The function \(g\) can be further broken down as the stacking of the derivative w.r.t. the mean and the diagonal covariance.
\[ g(\bx|\Theta_k) = \begin{bmatrix} g(\bx|\mu_k) \\ g(\bx|\bsigma_k) \end{bmatrix}, \quad [g(\bx|\mu_k)]_j = \frac{x_j - \mu_{jk}}{\sigma_{jk}^2}, \quad [g(\bx|\bsigma_k^2)]_j = \frac{1}{2\sigma_{jk}^2} \left( \left(\frac{x_j - \mu_{jk}}{\sigma_{jk}}\right)^2 - 1 \right) \]
Thus the covariance of the model (Fisher information) is diagonal and the diagonal entries are given by
\[ H_{\mu_{jk}} = \pi_k E[g(\bx|\mu_{jk})g(\bx|\mu_{jk})] = \frac{\pi_k}{\sigma_{jk}^2}, \quad H_{\sigma_{jk}^2} = \frac{\pi_k}{2 \sigma_{jk}^4}. \]
where in the calculation it was used the fact that the fourth moment of the standard Gaussian distribution is 3. Multiplying the inverse square root of the matrix \(H\) by the derivative of the log-likelihood function results in the Fisher vector encoding of one image feature \(\bx\):
\[ \Phi_{\mu_{jk}}(\bx) = H_{\mu_{jk}}^{-\frac{1}{2}} q_k(\bx) g(\bx|\mu_{jk}) = q_k(\bx) \frac{x_j - \mu_{jk}}{\sqrt{\pi_k}\sigma_{jk}}, \qquad \Phi_{\sigma^2_{jk}}(\bx) = \frac{q_k(\bx)}{\sqrt{2 \pi_k}} \left( \left(\frac{x_j - \mu_{jk}}{\sigma_{jk}}\right)^2 - 1 \right) \]
Assuming that features are sampled i.i.d. from the GMM results in the formulas given in Fisher vector fundamentals (note the normalization factor).

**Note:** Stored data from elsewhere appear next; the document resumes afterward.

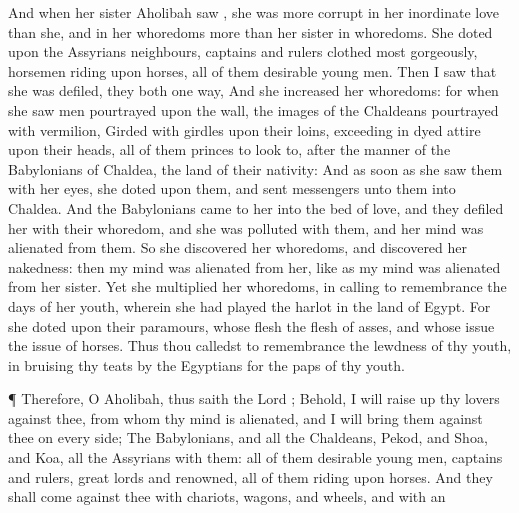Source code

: {\par }{\PP {}And when her
sister
Aholibah
saw
{}, she was more
corrupt in her inordinate
love than she, and in her
whoredoms more than her
sister in
{}
whoredoms.
She
doted upon the
Assyrians
{}
neighbours,
captains and
rulers
clothed most
gorgeously,
horsemen
riding upon
horses, all of them
desirable young
men.
Then I
saw that she was
defiled,
{} they
{}
both
one
way,
And
{} she
increased her
whoredoms: for when she
saw
men
pourtrayed upon the
wall, the
images of the
Chaldeans
pourtrayed with
vermilion,
Girded with
girdles upon their
loins,
exceeding in dyed
attire upon their
heads, all of them
princes to look
to, after the
manner of the
Babylonians of
Chaldea, the
land of their
nativity:
And as soon as she
saw them with her
eyes, she
doted upon them, and
sent
messengers unto them into
Chaldea.
And the
Babylonians
came to her into the
bed of
love, and they
defiled her with their
whoredom, and she was
polluted with them, and her
mind was
alienated from them.
So she
discovered her
whoredoms, and
discovered her
nakedness: then my
mind was
alienated from her, like as my
mind was
alienated from her
sister.
Yet she
multiplied her
whoredoms, in calling to
remembrance the
days of her
youth, wherein she had played the
harlot in the
land of
Egypt.
For she
doted upon their
paramours, whose
flesh
{} the
flesh of
asses, and whose
issue
{} the
issue of
horses.
Thus thou calledst to
remembrance the
lewdness of thy
youth, in
bruising thy
teats by the
Egyptians for the
paps of thy
youth.
\par }{\PP {}¶ Therefore, O
Aholibah, thus
saith the
Lord
{}; Behold, I will raise
up thy
lovers against thee, from whom thy
mind is
alienated, and I will
bring them against thee on every
side;
The
Babylonians, and all the
Chaldeans,
Pekod, and
Shoa, and
Koa,
{} all the
Assyrians with them: all of them
desirable young
men,
captains and
rulers, great
lords and
renowned, all of them
riding upon
horses.
And they shall
come against thee with
chariots,
wagons, and
wheels, and with an
}
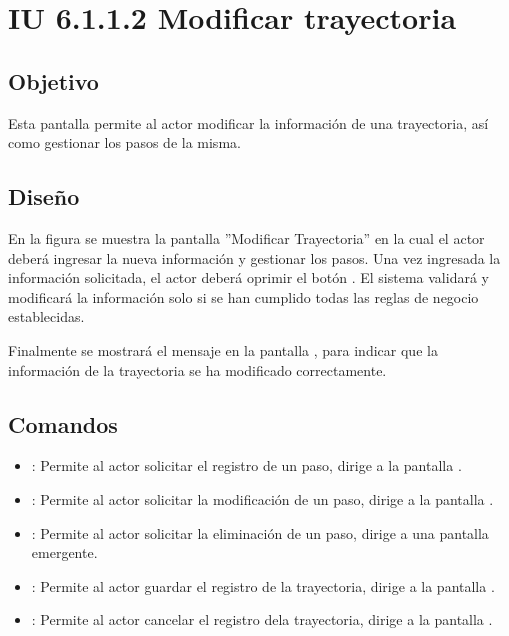 \section{IU 6.1.1.2 Modificar trayectoria}

\subsection{Objetivo}
	Esta pantalla permite al actor modificar la información de una trayectoria, así como gestionar los pasos de la misma.
\subsection{Diseño}
	En la figura  se muestra la pantalla ''Modificar Trayectoria'' en la cual el actor deberá ingresar la nueva información y gestionar los pasos.
	Una vez ingresada la información solicitada, el actor deberá oprimir el botón  . El sistema validará y modificará la información solo si se han cumplido todas las reglas de negocio establecidas.
	
	Finalmente se mostrará el mensaje  en la pantalla , para indicar que la información de la trayectoria se ha modificado correctamente.

\subsection{Comandos}
\begin{itemize}
	\item {}: Permite al actor solicitar el registro de un paso, dirige a la pantalla .
	\item \editar [Modificar]: Permite al actor solicitar la modificación de un paso, dirige a la pantalla .
	\item \eliminar [Eliminar]: Permite al actor solicitar la eliminación de un paso, dirige a una pantalla emergente.
	\item {}: Permite al actor guardar el registro de la trayectoria, dirige a la pantalla .
	\item {}: Permite al actor cancelar el registro dela trayectoria, dirige a la pantalla .
\end{itemize}

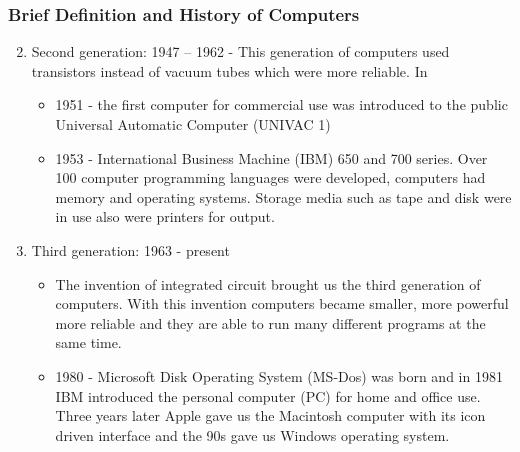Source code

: \begin{frame}
\frametitle{Brief Definition and History of Computers}
\begin{enumerate}
	\setcounter{enumi}{1}
\item Second generation: 1947 – 1962 - This generation of computers used transistors instead of vacuum tubes which were more reliable. In
		\begin{itemize}
			\item 1951 - the first computer for commercial use was introduced to the public Universal Automatic Computer (UNIVAC 1)
			\item 1953 - International Business Machine (IBM) 650 and 700 series. Over 100 computer programming languages were developed, computers had memory and operating systems. Storage media such as tape and disk were in use also were printers for output.
		\end{itemize}
\item Third generation: 1963 - present
		\begin{itemize}
			\item The invention of integrated circuit brought us the third generation of computers. With this invention computers became smaller, more powerful more reliable and they are able to run many different programs at the same time.
			\item 1980 - Microsoft Disk Operating System (MS-Dos) was born and in 1981 IBM introduced the personal computer (PC) for home and office use. Three years later Apple gave us the Macintosh computer with its icon driven interface and the 90s gave us Windows operating system.
		\end{itemize}
\end{enumerate}
\end{frame}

Note that:
The Fisher components relative to the prior probabilities \(\pi_k\) have been ignored. This is because they have little effect on the representation [17] .
Technically, the derivation of the Fisher Vector for multiple image features requires the number of features to be the same in both images. Ultimately, however, the representation can be computed by using any number of features.